Recorded data
-- Opening Marker --

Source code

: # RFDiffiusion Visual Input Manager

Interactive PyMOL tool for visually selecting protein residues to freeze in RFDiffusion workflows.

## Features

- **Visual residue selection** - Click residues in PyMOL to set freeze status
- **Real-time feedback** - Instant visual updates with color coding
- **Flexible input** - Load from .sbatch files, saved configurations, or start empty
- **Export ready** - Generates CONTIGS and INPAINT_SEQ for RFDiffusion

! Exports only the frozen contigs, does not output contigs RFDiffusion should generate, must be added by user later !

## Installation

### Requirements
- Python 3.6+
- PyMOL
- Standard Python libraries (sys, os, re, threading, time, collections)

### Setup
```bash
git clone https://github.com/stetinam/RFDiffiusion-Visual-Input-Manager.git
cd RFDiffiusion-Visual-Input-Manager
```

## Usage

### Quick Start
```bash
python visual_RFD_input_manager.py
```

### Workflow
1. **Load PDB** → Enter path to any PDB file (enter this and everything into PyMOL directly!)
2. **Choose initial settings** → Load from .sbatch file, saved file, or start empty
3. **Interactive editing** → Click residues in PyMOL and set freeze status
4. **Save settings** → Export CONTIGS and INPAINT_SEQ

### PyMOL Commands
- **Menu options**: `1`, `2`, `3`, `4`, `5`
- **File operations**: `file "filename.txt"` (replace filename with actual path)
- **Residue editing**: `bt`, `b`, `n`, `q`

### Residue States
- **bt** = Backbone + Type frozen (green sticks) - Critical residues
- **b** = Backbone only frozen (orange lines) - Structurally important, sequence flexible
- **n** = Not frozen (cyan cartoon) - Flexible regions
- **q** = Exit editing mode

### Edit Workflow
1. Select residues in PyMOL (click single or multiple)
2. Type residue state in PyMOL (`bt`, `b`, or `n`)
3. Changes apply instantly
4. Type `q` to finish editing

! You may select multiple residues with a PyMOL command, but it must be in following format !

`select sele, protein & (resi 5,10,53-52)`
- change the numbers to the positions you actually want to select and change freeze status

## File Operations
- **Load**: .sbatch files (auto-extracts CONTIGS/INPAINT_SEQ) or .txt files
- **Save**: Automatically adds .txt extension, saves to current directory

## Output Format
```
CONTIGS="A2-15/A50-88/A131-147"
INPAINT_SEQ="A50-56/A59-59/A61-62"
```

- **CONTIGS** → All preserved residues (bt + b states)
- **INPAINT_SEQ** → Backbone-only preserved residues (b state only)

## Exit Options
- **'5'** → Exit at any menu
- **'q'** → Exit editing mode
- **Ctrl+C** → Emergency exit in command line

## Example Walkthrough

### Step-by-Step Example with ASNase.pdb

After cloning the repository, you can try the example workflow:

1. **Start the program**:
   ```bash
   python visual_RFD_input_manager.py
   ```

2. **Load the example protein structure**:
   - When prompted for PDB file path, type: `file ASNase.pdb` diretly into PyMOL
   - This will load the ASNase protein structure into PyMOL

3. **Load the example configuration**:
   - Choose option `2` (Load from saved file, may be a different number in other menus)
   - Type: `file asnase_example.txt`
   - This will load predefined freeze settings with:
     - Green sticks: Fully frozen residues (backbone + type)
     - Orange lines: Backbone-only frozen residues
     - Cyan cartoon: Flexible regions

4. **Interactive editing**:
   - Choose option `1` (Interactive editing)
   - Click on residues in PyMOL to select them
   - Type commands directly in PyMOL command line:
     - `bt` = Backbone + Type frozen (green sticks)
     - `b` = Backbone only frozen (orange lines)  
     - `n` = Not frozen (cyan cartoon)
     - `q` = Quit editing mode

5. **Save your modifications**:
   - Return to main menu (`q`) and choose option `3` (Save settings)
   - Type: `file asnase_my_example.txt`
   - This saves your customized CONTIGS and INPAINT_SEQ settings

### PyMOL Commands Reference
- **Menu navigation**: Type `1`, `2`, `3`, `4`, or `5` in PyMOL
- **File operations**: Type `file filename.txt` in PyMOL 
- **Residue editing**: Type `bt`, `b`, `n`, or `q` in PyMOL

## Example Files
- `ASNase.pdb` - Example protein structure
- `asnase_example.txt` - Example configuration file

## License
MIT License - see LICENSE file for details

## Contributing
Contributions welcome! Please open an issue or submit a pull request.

-- Closing Marker --

> What is being asked
Give back each entry so that it matches the original word for word.

> Written response
Source code

: # RFDiffiusion Visual Input Manager

Interactive PyMOL tool for visually selecting protein residues to freeze in RFDiffusion workflows.

## Features

- **Visual residue selection** - Click residues in PyMOL to set freeze status
- **Real-time feedback** - Instant visual updates with color coding
- **Flexible input** - Load from .sbatch files, saved configurations, or start empty
- **Export ready** - Generates CONTIGS and INPAINT_SEQ for RFDiffusion

! Exports only the frozen contigs, does not output contigs RFDiffusion should generate, must be added by user later !

## Installation

### Requirements
- Python 3.6+
- PyMOL
- Standard Python libraries (sys, os, re, threading, time, collections)

### Setup
```bash
git clone https://github.com/stetinam/RFDiffiusion-Visual-Input-Manager.git
cd RFDiffiusion-Visual-Input-Manager
```

## Usage

### Quick Start
```bash
python visual_RFD_input_manager.py
```

### Workflow
1. **Load PDB** → Enter path to any PDB file (enter this and everything into PyMOL directly!)
2. **Choose initial settings** → Load from .sbatch file, saved file, or start empty
3. **Interactive editing** → Click residues in PyMOL and set freeze status
4. **Save settings** → Export CONTIGS and INPAINT_SEQ

### PyMOL Commands
- **Menu options**: `1`, `2`, `3`, `4`, `5`
- **File operations**: `file "filename.txt"` (replace filename with actual path)
- **Residue editing**: `bt`, `b`, `n`, `q`

### Residue States
- **bt** = Backbone + Type frozen (green sticks) - Critical residues
- **b** = Backbone only frozen (orange lines) - Structurally important, sequence flexible
- **n** = Not frozen (cyan cartoon) - Flexible regions
- **q** = Exit editing mode

### Edit Workflow
1. Select residues in PyMOL (click single or multiple)
2. Type residue state in PyMOL (`bt`, `b`, or `n`)
3. Changes apply instantly
4. Type `q` to finish editing

! You may select multiple residues with a PyMOL command, but it must be in following format !

`select sele, protein & (resi 5,10,53-52)`
- change the numbers to the positions you actually want to select and change freeze status

## File Operations
- **Load**: .sbatch files (auto-extracts CONTIGS/INPAINT_SEQ) or .txt files
- **Save**: Automatically adds .txt extension, saves to current directory

## Output Format
```
CONTIGS="A2-15/A50-88/A131-147"
INPAINT_SEQ="A50-56/A59-59/A61-62"
```

- **CONTIGS** → All preserved residues (bt + b states)
- **INPAINT_SEQ** → Backbone-only preserved residues (b state only)

## Exit Options
- **'5'** → Exit at any menu
- **'q'** → Exit editing mode
- **Ctrl+C** → Emergency exit in command line

## Example Walkthrough

### Step-by-Step Example with ASNase.pdb

After cloning the repository, you can try the example workflow:

1. **Start the program**:
   ```bash
   python visual_RFD_input_manager.py
   ```

2. **Load the example protein structure**:
   - When prompted for PDB file path, type: `file ASNase.pdb` diretly into PyMOL
   - This will load the ASNase protein structure into PyMOL

3. **Load the example configuration**:
   - Choose option `2` (Load from saved file, may be a different number in other menus)
   - Type: `file asnase_example.txt`
   - This will load predefined freeze settings with:
     - Green sticks: Fully frozen residues (backbone + type)
     - Orange lines: Backbone-only frozen residues
     - Cyan cartoon: Flexible regions

4. **Interactive editing**:
   - Choose option `1` (Interactive editing)
   - Click on residues in PyMOL to select them
   - Type commands directly in PyMOL command line:
     - `bt` = Backbone + Type frozen (green sticks)
     - `b` = Backbone only frozen (orange lines)  
     - `n` = Not frozen (cyan cartoon)
     - `q` = Quit editing mode

5. **Save your modifications**:
   - Return to main menu (`q`) and choose option `3` (Save settings)
   - Type: `file asnase_my_example.txt`
   - This saves your customized CONTIGS and INPAINT_SEQ settings

### PyMOL Commands Reference
- **Menu navigation**: Type `1`, `2`, `3`, `4`, or `5` in PyMOL
- **File operations**: Type `file filename.txt` in PyMOL 
- **Residue editing**: Type `bt`, `b`, `n`, or `q` in PyMOL

## Example Files
- `ASNase.pdb` - Example protein structure
- `asnase_example.txt` - Example configuration file

## License
MIT License - see LICENSE file for details

## Contributing
Contributions welcome! Please open an issue or submit a pull request.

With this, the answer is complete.